Rep. Markwayne Mullin on sequestration

Congressman Markwayne Mullin (OK-02) issued the following statement today on automatic spending cuts, known as “sequestration”,  due to take effect on March 1 in large part criticizing the dysfunction of federal government and the “us vs. them” mentality has brought us close to the sequestration deadline. Mullin said, “Resorting to these types of cuts is government at its worst.”

Representative Mullin writes:

Implemented in 2011 under the Budget Control Act, as what was to be a last resort if all else failed, sequestration is an across the board cut to federal spending. Exempt from cuts are the safety net programs like Social Security, Medicaid, military and civilian retirement, food stamps, most low-income and veteran’s programs.

Anyone with a dysfunctional family can tell you that Thanksgiving dinners can quickly melt down into shouting matches between family members blaming one another for bad things that have happened. I can tell you politics on Capitol Hill are a lot like eating Thanksgiving dinner with a dysfunctional family every single day.

Nobody has had the backbone to closely examine which programs are working and which are wasteful so we can responsibly cut spending. Instead, those in Washington are unwilling to make tough decisions so their answer is to cut everyone in an effort to seem fair. That is not good government.

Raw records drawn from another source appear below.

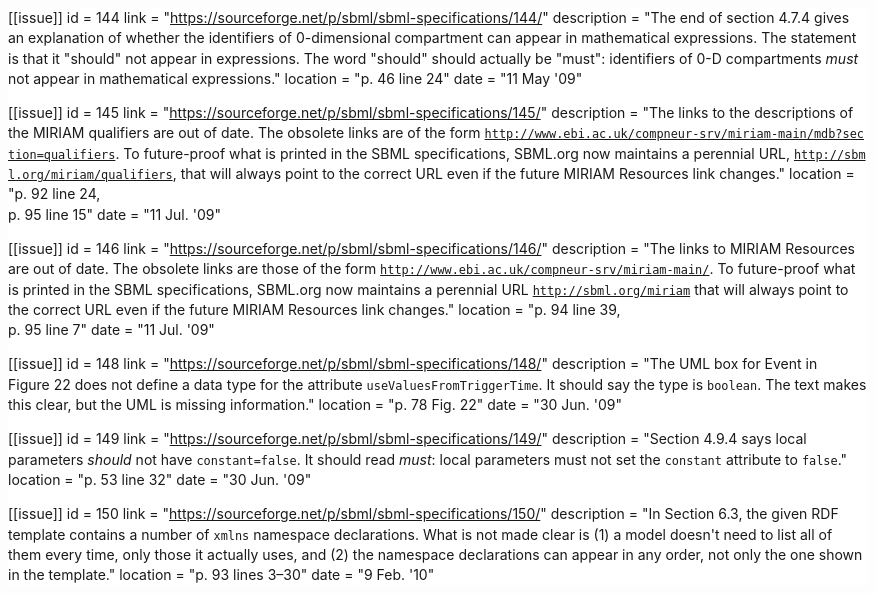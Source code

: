 [[issue]]
id = 144
link = "https://sourceforge.net/p/sbml/sbml-specifications/144/"
description = "The end of section 4.7.4 gives an explanation of whether the identifiers of 0-dimensional compartment can appear in mathematical expressions.  The statement is that it \"should\" not appear in expressions.  The word \"should\" should actually be \"must\": identifiers of 0-D compartments _must_ not appear in mathematical expressions."
location = "p.&nbsp;46 line&nbsp;24"
date = "11 May '09"

[[issue]]
id = 145
link = "https://sourceforge.net/p/sbml/sbml-specifications/145/"
description = "The links to the descriptions of the MIRIAM qualifiers are out of date.  The obsolete links are of the form <code>http://www.ebi.ac.uk/compneur-srv/miriam-main/mdb?section=qualifiers</code>.   To future-proof what is printed in the SBML specifications,  SBML.org now maintains a perennial URL, <code>http://sbml.org/miriam/qualifiers</code>, that will always point to the correct URL even if the future MIRIAM Resources link changes."
location = "p.&nbsp;92 line&nbsp;24,<br> p.&nbsp;95 line&nbsp;15"
date = "11 Jul. '09"

[[issue]]
id = 146
link = "https://sourceforge.net/p/sbml/sbml-specifications/146/"
description = "The links to MIRIAM Resources are out of date.  The obsolete links are those of the form <code>http://www.ebi.ac.uk/compneur-srv/miriam-main/</code>.  To future-proof what is printed in the SBML specifications,  SBML.org now maintains a perennial URL <code>http://sbml.org/miriam</code> that will always point to the correct URL even if the future MIRIAM Resources link changes."
location = "p.&nbsp;94 line&nbsp;39,<br> p.&nbsp;95 line&nbsp;7"
date = "11 Jul. '09"

[[issue]]
id = 148
link = "https://sourceforge.net/p/sbml/sbml-specifications/148/"
description = "The UML box for Event in Figure&nbsp;22 does not define a data type for the attribute <code>useValuesFromTriggerTime</code>. It should say the type is <code>boolean</code>. The text makes this clear, but the UML is missing information."
location = "p.&nbsp;78 Fig.&nbsp;22"
date = "30 Jun. '09"

[[issue]]
id = 149
link = "https://sourceforge.net/p/sbml/sbml-specifications/149/"
description = "Section 4.9.4 says local parameters <em>should</em> not have <code>constant=false</code>.  It should read <em>must</em>: local parameters must not set the <code>constant</code> attribute to <code>false</code>."
location = "p.&nbsp;53 line&nbsp;32"
date = "30 Jun. '09"

[[issue]]
id = 150
link = "https://sourceforge.net/p/sbml/sbml-specifications/150/"
description = "In Section 6.3, the given RDF template contains a number of <code>xmlns</code> namespace declarations.  What is not made clear is (1) a model doesn't need to list all of them every time, only those it actually uses, and (2) the namespace declarations can appear in any order, not only the one shown in the template."
location = "p.&nbsp;93 lines&nbsp;3&ndash;30"
date = "9 Feb. '10"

In the real world that Oklahomans live in, particularly those of us in business, we look for what is working and we keep it. If we see things that are not working, we cut them because we cannot afford to keep things around that waste money. A store owner will not continue to stock something that doesn’t sell. The real world does not work that way.

Few in government are willing to look at any part of government for waste or inefficiency. They’re afraid of upsetting any group that may be important to their next election.

It is time politicians quit looking toward their next election and stopped the dysfunction. We would not be facing sequestration if there was true leadership on both sides of the aisle in Washington. All else hasn’t failed – leadership has failed to stop the shouting and start trying.

Reigning in federal spending and balancing our budget isn’t about Republicans or Democrats – it’s about America.”